By expanding its offerings, Oxford Nanopore reasons, it can address more segments of the DNA sequencing market. PromethION is intended to enable large-scale, on-demand sequencing of human, plant, or animal genomes; while Flongle is designed to enable the rapid real-time genetic analysis of infectious diseases, targeted analyses in precision medicine, food and/or water-safety surveillance, and science education.

 

‘Driving a Change’

“In recent weeks, both Oxford Nanopore and our customers have shown very high yields of data from PromethION Flow Cells, demonstrating low-cost long-read nanopore sequencing at large scale,” Oxford Nanopore CEO Gordon Sanghera, Ph.D., said in a statement. “We are driving a change in how scientists and industries access DNA information, by introducing smaller, accessible, low-cost formats, including our forthcoming smartphone sequencer SmidgION. Our investors are ambitious and support our long-term vision: to enable the analysis of any living thing, by anyone, anywhere.”

The company’s suite of offerings is also intended to enable direct RNA sequencing, as well as provide full-length transcript and viral genome profiling, precise quantification, the ability to identify modified bases in real time, and simplifying workflows.

Oxford Nanopore added that the financing will enable it to expand its commercial staff, which now serves more than 70 countries.

Headquartered in its namesake Oxford, UK, and Cambridge, UK, Oxford Nanopore maintains commercial operations in New York and Cambridge, MA, as well as in China, Japan, France, and Germany. The company said it recently opened its new Oxford HQ, and is opening additional offices in Shanghai and San Francisco.

Oxford Nanopore’s financing comes more than three months after J Capital Research published a negative report labeling Oxford Nanopore “a company that cannot make its technology work but whose valuation has been bloated by successive rounds of investment.” The company “is understood to believe the report is inaccurate,” The Times of London reported, with Dr. Sanghera adding that Oxford Nanopore has “passed through technology validation. This is about commercial execution now.”

Dr. Sanghera told the newspaper 6,000 MinION sequencers are in use worldwide, with applications including tracking the ebola virus across west Africa, and researching zika in South America. The financing, he added, would help keep the company independent, and avoid the fate of his previous employer Medisense, a glucose monitoring business sold to Abbott Laboratories in 1996 for $876 million.

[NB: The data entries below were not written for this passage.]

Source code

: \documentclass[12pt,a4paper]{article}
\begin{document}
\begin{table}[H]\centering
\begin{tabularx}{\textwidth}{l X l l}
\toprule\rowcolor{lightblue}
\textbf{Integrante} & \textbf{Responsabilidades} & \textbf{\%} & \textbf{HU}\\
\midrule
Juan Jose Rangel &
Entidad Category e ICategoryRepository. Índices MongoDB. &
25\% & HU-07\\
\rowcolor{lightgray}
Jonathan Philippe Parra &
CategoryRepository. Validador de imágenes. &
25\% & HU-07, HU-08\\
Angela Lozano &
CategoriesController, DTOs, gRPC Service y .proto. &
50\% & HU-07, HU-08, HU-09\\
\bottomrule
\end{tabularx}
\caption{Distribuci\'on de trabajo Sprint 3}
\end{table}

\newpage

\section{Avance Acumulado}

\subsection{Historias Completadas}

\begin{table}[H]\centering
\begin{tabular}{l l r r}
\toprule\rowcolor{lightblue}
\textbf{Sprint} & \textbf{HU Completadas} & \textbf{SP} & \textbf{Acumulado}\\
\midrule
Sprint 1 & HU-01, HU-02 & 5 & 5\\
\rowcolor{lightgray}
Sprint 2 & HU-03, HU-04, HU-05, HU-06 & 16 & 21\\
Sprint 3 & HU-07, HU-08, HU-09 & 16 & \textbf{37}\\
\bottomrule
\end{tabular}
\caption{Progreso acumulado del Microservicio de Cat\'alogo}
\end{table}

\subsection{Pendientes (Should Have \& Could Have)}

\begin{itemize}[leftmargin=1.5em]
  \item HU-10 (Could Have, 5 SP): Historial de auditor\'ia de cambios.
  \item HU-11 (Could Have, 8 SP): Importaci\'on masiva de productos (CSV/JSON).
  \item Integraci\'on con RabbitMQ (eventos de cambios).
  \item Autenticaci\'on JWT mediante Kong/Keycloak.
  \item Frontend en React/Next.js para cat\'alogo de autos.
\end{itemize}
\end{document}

The financing attracted global investors that included the Singapore global investment firm GIC, Chinese-owned investment services company CCB International, the Australian fund Hostplus, and existing investors.

“This investment reflects our confidence in the global demand outlook for DNA information across many industries over the long term,” Bryan Yeo, GIC’s chief investment officer of public equities, said in a statement. “Oxford Nanopore has a unique business model of providing accessible, real-time DNA-analysis technologies that can be applied to pocket-sized or industrial installations. We believe this will continue to drive growth in their user base as well as in new applications for DNA- or RNA-sequencing.”

Added David Elia, CEO of Hostplus: “We are excited by the possibilities of Oxford Nanopore technology to develop new applied markets and to revolutionize testing. This could be in oncology, infectious disease, reproductive health and blood screening.”